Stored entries
####

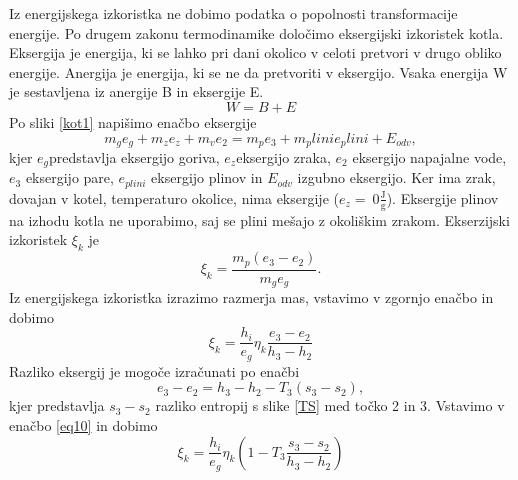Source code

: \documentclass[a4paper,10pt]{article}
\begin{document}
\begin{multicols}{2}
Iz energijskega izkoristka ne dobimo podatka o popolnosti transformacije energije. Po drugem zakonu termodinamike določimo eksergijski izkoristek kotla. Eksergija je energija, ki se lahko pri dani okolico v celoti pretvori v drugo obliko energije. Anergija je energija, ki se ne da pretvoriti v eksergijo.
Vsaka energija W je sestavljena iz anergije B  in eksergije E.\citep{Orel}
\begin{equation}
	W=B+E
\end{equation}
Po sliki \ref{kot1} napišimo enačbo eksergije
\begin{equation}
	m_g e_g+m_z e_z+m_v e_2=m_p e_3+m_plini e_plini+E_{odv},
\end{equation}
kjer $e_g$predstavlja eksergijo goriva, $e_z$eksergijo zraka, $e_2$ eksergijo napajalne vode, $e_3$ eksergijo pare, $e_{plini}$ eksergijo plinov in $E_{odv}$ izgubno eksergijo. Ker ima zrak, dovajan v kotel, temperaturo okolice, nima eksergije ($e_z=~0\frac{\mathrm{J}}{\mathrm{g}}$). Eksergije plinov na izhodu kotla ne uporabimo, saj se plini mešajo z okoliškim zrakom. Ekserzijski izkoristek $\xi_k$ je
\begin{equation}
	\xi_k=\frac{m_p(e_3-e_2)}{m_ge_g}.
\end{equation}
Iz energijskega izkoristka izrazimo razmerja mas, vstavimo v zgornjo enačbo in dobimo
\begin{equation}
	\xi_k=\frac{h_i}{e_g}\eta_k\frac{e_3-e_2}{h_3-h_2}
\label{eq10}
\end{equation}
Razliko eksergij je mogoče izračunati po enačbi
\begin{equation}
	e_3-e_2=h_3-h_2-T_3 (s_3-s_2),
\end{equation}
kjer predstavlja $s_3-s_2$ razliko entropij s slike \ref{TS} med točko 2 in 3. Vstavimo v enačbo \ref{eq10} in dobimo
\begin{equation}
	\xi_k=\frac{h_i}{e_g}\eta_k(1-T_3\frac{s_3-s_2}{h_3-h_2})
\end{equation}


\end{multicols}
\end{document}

####

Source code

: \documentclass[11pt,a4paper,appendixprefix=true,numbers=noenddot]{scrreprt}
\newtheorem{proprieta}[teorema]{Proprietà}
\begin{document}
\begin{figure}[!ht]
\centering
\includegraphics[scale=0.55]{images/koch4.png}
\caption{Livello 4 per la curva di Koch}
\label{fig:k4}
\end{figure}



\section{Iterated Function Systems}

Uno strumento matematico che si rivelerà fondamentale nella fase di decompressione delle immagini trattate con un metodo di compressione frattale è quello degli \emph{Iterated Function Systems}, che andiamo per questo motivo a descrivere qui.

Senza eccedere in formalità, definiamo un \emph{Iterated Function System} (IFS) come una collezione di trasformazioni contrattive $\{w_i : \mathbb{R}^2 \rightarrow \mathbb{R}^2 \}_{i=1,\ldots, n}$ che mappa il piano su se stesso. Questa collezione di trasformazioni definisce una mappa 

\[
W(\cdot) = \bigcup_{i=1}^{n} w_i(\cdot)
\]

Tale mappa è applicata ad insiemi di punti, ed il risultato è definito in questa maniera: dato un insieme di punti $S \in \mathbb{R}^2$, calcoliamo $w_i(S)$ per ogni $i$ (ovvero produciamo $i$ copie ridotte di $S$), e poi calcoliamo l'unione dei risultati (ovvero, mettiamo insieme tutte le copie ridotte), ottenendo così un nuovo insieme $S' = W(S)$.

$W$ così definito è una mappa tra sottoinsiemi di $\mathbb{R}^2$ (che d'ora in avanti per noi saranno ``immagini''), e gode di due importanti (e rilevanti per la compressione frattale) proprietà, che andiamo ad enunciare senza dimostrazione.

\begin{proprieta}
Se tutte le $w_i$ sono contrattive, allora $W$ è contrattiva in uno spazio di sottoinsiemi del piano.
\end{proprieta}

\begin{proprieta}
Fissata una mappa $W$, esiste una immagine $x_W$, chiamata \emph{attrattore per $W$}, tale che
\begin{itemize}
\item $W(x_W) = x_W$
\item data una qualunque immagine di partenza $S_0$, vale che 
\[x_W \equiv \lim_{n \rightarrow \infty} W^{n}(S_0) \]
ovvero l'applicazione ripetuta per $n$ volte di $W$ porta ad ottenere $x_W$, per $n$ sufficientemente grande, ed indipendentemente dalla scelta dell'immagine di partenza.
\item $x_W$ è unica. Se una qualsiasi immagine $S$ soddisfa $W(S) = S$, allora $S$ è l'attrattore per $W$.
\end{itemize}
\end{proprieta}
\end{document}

####

Task to complete:
Look through the entries above and report the number of lines that contain "frac". Write only the number.

Solution for this exercise:
4